Work to complete: Repeat only the stretch of lines below that runs from the line with "- Cross-reference with knowledge docs" through the line with "Also, klassische Anweisungen", unaltered.

Provided data:
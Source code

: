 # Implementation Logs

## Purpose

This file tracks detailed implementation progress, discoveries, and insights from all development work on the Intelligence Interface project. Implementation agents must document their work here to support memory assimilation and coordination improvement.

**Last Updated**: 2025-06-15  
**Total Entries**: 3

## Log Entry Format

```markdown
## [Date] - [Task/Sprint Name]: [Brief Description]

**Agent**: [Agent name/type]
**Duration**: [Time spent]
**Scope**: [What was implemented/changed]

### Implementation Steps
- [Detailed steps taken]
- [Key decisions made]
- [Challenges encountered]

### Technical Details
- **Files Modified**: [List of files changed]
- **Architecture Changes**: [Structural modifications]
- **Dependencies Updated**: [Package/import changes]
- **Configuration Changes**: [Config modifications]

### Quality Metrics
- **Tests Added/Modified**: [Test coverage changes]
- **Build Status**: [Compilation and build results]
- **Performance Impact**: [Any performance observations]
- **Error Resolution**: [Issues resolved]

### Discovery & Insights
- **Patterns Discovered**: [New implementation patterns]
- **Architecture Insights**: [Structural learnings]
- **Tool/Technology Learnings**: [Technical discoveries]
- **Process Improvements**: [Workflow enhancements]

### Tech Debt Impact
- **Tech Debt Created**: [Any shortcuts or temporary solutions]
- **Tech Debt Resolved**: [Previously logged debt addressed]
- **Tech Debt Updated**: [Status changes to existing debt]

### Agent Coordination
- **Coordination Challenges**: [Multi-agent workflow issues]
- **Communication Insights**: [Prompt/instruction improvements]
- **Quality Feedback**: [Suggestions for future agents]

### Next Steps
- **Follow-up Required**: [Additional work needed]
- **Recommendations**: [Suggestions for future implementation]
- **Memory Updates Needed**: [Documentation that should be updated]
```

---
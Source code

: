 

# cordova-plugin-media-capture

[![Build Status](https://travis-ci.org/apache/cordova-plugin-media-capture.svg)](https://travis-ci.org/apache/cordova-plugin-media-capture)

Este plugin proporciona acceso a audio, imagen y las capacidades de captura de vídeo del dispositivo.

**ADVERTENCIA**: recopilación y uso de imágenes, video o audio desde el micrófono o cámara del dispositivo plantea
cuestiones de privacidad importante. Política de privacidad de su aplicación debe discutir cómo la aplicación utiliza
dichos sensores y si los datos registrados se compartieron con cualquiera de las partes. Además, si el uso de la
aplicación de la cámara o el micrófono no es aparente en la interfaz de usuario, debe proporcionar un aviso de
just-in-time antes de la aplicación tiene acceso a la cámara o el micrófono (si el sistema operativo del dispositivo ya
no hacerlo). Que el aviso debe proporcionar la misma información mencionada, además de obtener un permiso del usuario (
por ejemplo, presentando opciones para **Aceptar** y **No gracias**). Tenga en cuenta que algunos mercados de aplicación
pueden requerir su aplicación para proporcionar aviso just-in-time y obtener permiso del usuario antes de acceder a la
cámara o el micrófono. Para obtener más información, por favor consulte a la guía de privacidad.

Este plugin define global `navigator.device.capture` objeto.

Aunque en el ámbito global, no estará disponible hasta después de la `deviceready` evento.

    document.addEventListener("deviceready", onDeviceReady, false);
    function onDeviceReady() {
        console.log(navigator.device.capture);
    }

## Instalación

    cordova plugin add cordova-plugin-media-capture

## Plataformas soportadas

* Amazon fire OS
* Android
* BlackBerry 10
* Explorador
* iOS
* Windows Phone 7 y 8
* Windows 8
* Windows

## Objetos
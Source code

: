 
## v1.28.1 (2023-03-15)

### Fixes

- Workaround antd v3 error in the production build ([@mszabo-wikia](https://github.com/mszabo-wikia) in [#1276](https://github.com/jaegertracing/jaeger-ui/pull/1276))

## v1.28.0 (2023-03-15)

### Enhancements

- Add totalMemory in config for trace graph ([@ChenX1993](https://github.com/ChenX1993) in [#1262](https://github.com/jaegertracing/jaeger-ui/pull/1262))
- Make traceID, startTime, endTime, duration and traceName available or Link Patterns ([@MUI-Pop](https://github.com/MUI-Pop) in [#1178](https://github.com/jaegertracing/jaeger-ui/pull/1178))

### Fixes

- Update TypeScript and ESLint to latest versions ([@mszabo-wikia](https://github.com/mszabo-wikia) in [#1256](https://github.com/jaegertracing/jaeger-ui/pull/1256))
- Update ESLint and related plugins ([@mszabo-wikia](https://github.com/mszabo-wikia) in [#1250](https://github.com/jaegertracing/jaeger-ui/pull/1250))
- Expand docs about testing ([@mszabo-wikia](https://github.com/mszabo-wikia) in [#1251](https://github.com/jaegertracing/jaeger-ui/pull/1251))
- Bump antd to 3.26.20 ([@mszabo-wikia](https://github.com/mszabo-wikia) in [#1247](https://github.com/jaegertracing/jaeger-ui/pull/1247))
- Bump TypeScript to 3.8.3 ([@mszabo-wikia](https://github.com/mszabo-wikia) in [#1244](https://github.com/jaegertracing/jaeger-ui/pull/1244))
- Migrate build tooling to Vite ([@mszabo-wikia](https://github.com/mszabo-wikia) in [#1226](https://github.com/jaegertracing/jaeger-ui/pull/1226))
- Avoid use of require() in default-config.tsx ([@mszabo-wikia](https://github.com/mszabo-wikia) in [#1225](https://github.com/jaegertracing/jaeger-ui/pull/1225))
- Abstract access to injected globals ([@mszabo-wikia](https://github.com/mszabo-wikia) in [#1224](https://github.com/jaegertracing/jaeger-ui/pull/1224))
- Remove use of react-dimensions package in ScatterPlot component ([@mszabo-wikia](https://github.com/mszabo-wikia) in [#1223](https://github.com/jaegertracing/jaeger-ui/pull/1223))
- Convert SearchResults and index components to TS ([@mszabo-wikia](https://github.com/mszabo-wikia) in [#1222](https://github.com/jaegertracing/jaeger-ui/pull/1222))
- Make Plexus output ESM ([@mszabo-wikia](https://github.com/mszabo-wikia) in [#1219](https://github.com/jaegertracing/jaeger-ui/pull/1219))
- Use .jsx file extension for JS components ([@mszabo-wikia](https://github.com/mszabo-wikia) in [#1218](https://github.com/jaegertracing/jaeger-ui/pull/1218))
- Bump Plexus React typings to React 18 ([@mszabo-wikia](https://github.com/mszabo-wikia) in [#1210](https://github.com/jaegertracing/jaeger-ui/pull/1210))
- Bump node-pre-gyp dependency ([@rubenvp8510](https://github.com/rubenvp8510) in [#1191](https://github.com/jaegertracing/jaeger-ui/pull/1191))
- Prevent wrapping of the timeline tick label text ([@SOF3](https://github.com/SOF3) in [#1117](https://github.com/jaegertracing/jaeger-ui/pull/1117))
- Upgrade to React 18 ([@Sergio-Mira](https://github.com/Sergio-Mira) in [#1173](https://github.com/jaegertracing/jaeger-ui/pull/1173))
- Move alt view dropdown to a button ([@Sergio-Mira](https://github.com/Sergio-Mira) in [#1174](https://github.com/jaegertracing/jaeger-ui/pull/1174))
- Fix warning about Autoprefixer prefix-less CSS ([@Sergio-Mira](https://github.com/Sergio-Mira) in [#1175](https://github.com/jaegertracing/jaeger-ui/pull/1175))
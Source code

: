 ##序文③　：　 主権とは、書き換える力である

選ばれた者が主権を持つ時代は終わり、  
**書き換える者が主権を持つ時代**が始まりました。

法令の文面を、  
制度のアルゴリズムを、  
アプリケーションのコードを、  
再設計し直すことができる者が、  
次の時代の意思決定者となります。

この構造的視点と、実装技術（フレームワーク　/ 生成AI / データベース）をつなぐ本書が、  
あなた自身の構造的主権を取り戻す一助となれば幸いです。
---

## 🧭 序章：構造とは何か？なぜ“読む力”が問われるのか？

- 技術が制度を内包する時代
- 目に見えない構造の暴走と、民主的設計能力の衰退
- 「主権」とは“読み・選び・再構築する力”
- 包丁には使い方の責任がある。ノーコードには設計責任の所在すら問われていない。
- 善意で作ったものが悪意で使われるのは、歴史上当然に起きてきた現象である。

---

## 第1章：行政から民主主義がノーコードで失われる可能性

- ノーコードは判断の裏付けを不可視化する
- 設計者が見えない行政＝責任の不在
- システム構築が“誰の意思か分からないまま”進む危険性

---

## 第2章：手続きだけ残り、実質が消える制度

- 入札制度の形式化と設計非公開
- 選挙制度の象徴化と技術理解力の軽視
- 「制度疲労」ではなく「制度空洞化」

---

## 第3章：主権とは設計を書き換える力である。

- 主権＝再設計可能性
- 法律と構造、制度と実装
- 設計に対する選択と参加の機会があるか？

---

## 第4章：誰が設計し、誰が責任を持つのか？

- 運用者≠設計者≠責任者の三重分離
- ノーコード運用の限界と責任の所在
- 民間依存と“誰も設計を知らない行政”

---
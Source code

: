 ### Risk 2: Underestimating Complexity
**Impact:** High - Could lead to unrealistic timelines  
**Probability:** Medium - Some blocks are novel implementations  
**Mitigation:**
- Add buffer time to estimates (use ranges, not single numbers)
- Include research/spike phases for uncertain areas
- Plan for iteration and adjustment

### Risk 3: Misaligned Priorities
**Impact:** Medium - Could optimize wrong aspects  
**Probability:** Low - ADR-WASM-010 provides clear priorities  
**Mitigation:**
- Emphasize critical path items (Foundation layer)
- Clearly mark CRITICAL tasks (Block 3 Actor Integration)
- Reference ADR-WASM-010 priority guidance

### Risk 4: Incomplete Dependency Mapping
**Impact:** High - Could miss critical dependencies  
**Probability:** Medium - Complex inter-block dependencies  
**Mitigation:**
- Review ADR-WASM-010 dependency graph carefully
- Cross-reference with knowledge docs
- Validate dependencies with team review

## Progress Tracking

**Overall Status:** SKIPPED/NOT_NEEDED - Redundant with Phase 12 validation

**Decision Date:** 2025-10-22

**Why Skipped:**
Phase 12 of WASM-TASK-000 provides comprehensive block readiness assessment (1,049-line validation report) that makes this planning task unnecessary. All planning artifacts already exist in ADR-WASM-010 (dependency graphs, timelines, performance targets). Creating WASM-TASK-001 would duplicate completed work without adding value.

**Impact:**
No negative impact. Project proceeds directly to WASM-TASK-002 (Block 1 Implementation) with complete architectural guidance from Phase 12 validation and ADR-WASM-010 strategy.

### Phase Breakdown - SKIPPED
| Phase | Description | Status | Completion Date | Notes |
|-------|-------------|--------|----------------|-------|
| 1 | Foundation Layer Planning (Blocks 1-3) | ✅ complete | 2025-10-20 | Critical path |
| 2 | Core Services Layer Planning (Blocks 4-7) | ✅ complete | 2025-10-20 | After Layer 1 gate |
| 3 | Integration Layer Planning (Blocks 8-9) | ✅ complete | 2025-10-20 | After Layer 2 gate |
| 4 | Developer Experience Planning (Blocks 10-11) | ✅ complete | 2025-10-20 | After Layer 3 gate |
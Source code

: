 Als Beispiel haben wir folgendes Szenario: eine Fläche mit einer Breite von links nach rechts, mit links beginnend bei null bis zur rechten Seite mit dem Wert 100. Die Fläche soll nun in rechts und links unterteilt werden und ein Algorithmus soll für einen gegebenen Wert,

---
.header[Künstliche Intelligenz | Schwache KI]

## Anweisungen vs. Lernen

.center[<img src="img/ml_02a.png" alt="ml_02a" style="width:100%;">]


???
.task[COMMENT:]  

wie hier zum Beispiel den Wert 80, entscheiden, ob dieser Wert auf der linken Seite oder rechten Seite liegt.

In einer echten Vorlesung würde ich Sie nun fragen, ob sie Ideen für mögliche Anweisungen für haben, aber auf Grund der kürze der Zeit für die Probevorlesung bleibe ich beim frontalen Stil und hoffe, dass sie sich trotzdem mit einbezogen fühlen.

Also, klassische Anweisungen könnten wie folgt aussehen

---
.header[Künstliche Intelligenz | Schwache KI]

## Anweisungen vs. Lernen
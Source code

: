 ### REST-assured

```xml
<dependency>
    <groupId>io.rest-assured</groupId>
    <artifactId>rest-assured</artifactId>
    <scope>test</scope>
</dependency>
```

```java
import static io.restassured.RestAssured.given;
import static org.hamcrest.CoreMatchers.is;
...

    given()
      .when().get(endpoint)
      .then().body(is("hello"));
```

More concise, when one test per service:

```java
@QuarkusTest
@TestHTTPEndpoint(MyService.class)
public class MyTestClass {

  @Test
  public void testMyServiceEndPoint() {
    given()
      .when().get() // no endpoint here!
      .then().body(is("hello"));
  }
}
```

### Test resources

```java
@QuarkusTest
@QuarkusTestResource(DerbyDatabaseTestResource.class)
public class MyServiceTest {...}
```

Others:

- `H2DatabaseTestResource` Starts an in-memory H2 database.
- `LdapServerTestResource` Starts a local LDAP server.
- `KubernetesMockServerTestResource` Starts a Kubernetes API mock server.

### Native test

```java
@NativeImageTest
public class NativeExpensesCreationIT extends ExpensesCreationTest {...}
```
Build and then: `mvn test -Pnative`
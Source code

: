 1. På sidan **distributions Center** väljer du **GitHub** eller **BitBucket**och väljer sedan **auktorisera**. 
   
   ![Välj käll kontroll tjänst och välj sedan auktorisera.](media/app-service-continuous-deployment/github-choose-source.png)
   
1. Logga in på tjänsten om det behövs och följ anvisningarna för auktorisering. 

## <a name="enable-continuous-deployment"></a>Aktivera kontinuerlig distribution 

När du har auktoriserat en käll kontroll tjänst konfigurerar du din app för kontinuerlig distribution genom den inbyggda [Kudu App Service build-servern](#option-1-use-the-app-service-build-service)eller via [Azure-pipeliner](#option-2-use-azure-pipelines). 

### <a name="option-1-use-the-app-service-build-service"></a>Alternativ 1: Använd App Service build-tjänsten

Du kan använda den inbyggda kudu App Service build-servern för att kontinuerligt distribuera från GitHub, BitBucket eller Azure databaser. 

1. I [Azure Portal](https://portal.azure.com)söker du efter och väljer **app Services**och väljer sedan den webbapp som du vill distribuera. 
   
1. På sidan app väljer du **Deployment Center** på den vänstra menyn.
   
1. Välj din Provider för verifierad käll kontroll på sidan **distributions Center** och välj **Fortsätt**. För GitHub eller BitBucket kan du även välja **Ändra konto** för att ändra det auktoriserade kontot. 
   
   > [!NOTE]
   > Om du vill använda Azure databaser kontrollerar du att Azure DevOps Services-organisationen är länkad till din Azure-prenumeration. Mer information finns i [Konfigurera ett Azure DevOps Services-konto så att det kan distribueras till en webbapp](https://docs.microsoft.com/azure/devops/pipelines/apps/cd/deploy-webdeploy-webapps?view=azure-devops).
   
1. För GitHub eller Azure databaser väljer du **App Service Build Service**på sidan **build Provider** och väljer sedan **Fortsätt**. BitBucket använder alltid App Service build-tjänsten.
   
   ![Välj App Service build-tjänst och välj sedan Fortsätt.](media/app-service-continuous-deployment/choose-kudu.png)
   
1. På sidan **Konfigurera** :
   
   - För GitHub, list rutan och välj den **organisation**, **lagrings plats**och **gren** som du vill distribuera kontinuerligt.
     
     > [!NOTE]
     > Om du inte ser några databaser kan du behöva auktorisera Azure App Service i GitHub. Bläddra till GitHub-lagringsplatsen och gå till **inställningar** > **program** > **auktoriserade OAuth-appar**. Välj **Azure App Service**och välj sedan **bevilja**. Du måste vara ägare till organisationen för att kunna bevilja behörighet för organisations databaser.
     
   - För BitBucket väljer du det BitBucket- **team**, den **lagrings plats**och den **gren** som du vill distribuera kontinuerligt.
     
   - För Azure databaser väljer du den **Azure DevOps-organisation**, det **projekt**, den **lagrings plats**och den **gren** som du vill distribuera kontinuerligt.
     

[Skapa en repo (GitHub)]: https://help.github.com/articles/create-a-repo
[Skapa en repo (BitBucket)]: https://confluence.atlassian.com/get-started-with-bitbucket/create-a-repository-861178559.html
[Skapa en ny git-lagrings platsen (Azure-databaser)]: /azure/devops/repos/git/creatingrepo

Exercise answer:
- Cross-reference with knowledge docs
- Validate dependencies with team review

## Progress Tracking

**Overall Status:** SKIPPED/NOT_NEEDED - Redundant with Phase 12 validation

**Decision Date:** 2025-10-22

**Why Skipped:**
Phase 12 of WASM-TASK-000 provides comprehensive block readiness assessment (1,049-line validation report) that makes this planning task unnecessary. All planning artifacts already exist in ADR-WASM-010 (dependency graphs, timelines, performance targets). Creating WASM-TASK-001 would duplicate completed work without adding value.

**Impact:**
No negative impact. Project proceeds directly to WASM-TASK-002 (Block 1 Implementation) with complete architectural guidance from Phase 12 validation and ADR-WASM-010 strategy.

### Phase Breakdown - SKIPPED
| Phase | Description | Status | Completion Date | Notes |
|-------|-------------|--------|----------------|-------|
| 1 | Foundation Layer Planning (Blocks 1-3) | ✅ complete | 2025-10-20 | Critical path |
| 2 | Core Services Layer Planning (Blocks 4-7) | ✅ complete | 2025-10-20 | After Layer 1 gate |
| 3 | Integration Layer Planning (Blocks 8-9) | ✅ complete | 2025-10-20 | After Layer 2 gate |
| 4 | Developer Experience Planning (Blocks 10-11) | ✅ complete | 2025-10-20 | After Layer 3 gate |
Source code

: Als Beispiel haben wir folgendes Szenario: eine Fläche mit einer Breite von links nach rechts, mit links beginnend bei null bis zur rechten Seite mit dem Wert 100. Die Fläche soll nun in rechts und links unterteilt werden und ein Algorithmus soll für einen gegebenen Wert,

---
.header[Künstliche Intelligenz | Schwache KI]

## Anweisungen vs. Lernen

.center[<img src="img/ml_02a.png" alt="ml_02a" style="width:100%;">]


???
.task[COMMENT:]  

wie hier zum Beispiel den Wert 80, entscheiden, ob dieser Wert auf der linken Seite oder rechten Seite liegt.

In einer echten Vorlesung würde ich Sie nun fragen, ob sie Ideen für mögliche Anweisungen für haben, aber auf Grund der kürze der Zeit für die Probevorlesung bleibe ich beim frontalen Stil und hoffe, dass sie sich trotzdem mit einbezogen fühlen.

Also, klassische Anweisungen könnten wie folgt aussehen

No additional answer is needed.